Better Living Through Circuitry

To most people, techno music is something they dislike, regardless of whether or not they have actually listened to it. In recent years, techno artists such as The Prodigy, Fatboy Slim, and Moby succeeded by garnering airplay on the radio, bringing their music to the masses. Better Living Through Circuitry, the debut film from Jon Reiss, attempts to take a look at the world of techno and raves. The documentary includes interviews with renowned artists such as The Crystal Method, Carl Cox, Roni Size and DJ Keoki, interspersed with lesser-known artists such as Electric Skychurch, Heather Heart, and Frankie Bones.

Reiss and crew also interview seemingly hundreds of rave-goers and other techno artists, gathering lots of interesting information on the history and culture of the entire scene. One continually frustrating element of the documentary is Reiss' sparse use of names. A name will pop up on the bottom of the screen only once, when the person first appears. The person may appear half an hour later, with no hint as to who this person is (BT is a good example).
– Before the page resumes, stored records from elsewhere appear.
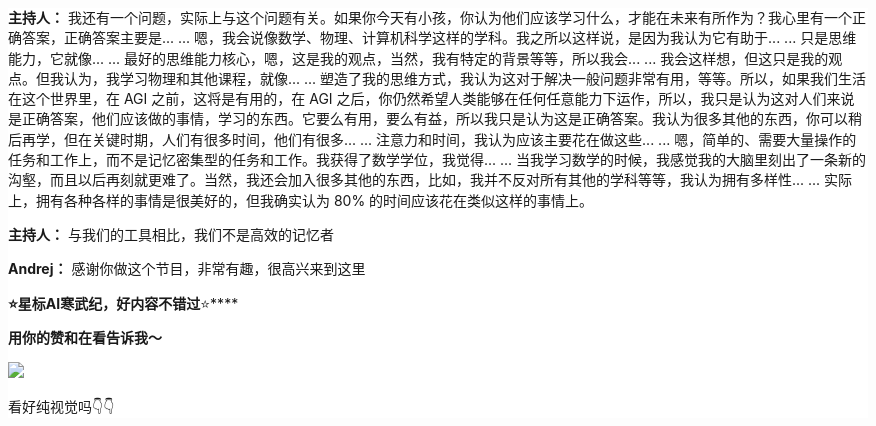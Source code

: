 **主持人：**
我还有一个问题，实际上与这个问题有关。如果你今天有小孩，你认为他们应该学习什么，才能在未来有所作为？我心里有一个正确答案，正确答案主要是... ...
嗯，我会说像数学、物理、计算机科学这样的学科。我之所以这样说，是因为我认为它有助于... ... 只是思维能力，它就像... ...
最好的思维能力核心，嗯，这是我的观点，当然，我有特定的背景等等，所以我会... ...
我会这样想，但这只是我的观点。但我认为，我学习物理和其他课程，就像... ...
塑造了我的思维方式，我认为这对于解决一般问题非常有用，等等。所以，如果我们生活在这个世界里，在 AGI 之前，这将是有用的，在 AGI
之后，你仍然希望人类能够在任何任意能力下运作，所以，我只是认为这对人们来说是正确答案，他们应该做的事情，学习的东西。它要么有用，要么有益，所以我只是认为这是正确答案。我认为很多其他的东西，你可以稍后再学，但在关键时期，人们有很多时间，他们有很多...
... 注意力和时间，我认为应该主要花在做这些... ...
嗯，简单的、需要大量操作的任务和工作上，而不是记忆密集型的任务和工作。我获得了数学学位，我觉得... ...
当我学习数学的时候，我感觉我的大脑里刻出了一条新的沟壑，而且以后再刻就更难了。当然，我还会加入很多其他的东西，比如，我并不反对所有其他的学科等等，我认为拥有多样性...
... 实际上，拥有各种各样的事情是很美好的，但我确实认为 80% 的时间应该花在类似这样的事情上。

**主持人：** 与我们的工具相比，我们不是高效的记忆者

**Andrej：** 感谢你做这个节目，非常有趣，很高兴来到这里

  

  

**⭐星标AI寒武纪，好内容不错过**⭐****

**用你的****赞****和****在看****告诉我～**

  

  

  

![](https://mmbiz.qpic.cn/sz_mmbiz_png/ICgnAptln0X53k92kQa8BeRQk0S3ZibtTFrf0vHLrLXqJpB3miaFf0HDXX1YjWgfQ3GdhgYuKAQTg746xfnBxxcg/640?wx_fmt=png)

看好纯视觉吗👇👇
There are people involved in the production and distribution of albums that give frequent interviews, but by the end of the movie, they are indistinguishable from teenagers attending raves. For fans of techno, putting names to some of the faces is satisfying, but most everyone else will just wonder who the speaker is.

As a documentary, Better Living Through Chemistry should serve as a primer to the world of techno, and nothing more. At times, it almost feels like a marketing tool or music video. It touches upon many subjects without going to deeply into any one of them. Most of the DJs interviewed give a short history of their careers, including their inspiration and usually a story or two about a rave, nothing that would seem out of place in a promotional package. The music is loud and frequent (which is a good thing), but Reiss chooses to film his subjects with flashy camera effects and CGI graphics, as if it were a video. It would have been much more interesting to watch the DJs at work without any of the fancy-schmancy camera angles or lights.
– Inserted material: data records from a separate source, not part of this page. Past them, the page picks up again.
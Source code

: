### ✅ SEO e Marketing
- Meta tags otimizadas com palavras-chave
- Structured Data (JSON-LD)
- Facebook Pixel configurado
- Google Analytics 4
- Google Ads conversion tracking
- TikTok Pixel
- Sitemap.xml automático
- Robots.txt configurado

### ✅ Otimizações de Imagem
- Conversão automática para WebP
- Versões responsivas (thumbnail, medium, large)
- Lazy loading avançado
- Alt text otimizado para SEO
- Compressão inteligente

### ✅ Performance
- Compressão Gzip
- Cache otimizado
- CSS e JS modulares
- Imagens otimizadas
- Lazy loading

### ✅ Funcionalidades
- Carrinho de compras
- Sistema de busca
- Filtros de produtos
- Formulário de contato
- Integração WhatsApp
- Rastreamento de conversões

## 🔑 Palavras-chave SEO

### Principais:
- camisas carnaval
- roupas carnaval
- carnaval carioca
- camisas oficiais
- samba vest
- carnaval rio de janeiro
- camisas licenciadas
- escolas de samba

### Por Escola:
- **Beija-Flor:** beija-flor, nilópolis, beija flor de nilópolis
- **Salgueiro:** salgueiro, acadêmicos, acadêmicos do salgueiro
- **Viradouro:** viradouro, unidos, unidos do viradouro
The most fascinating information comes from the teenagers that attend the raves. According to them, they are looking for acceptance. At a rave, no one cares what you are wearing or how you dress. They come to dance, and will ask you to join them. Everyone is welcome as they are in the large spontaneous communities. In other words, the teens of today are no different from the teens of yesterday. Now, techno replaces punk, or disco, or whatever teens use to find solace and acceptance. Then comes the hard part, sifting intelligent comments from the inane. Reiss does a fair job of this; most of the teens he interviews speak fairly intelligently, as do the DJs. Heart comments on gender inequity in the DJ business, Wolfgang Flur of Kraftwerk goes through his own discovery of drum machines, and DJ Spooky (who has degrees in philosophy and French literature) gives a fascinating comparison of his music and philosophy. Reiss also touches on the subject of drugs, however lightly. Reiss does not show the effects of ecstasy or Special K, just mentions the feelings one gets from using them. The ravers he interviews are mixed on their views of drugs, as are the DJs. Two paramedics stationed outside raves and a drug officer of the LAPD are potentially some of the more interviewing interviewees, but they only get in a sentence or two.

Mongoose Rates It: Okay.
1 hour, 30 minutes, Not Rated but contains language and drug content, would probably get a PG-13.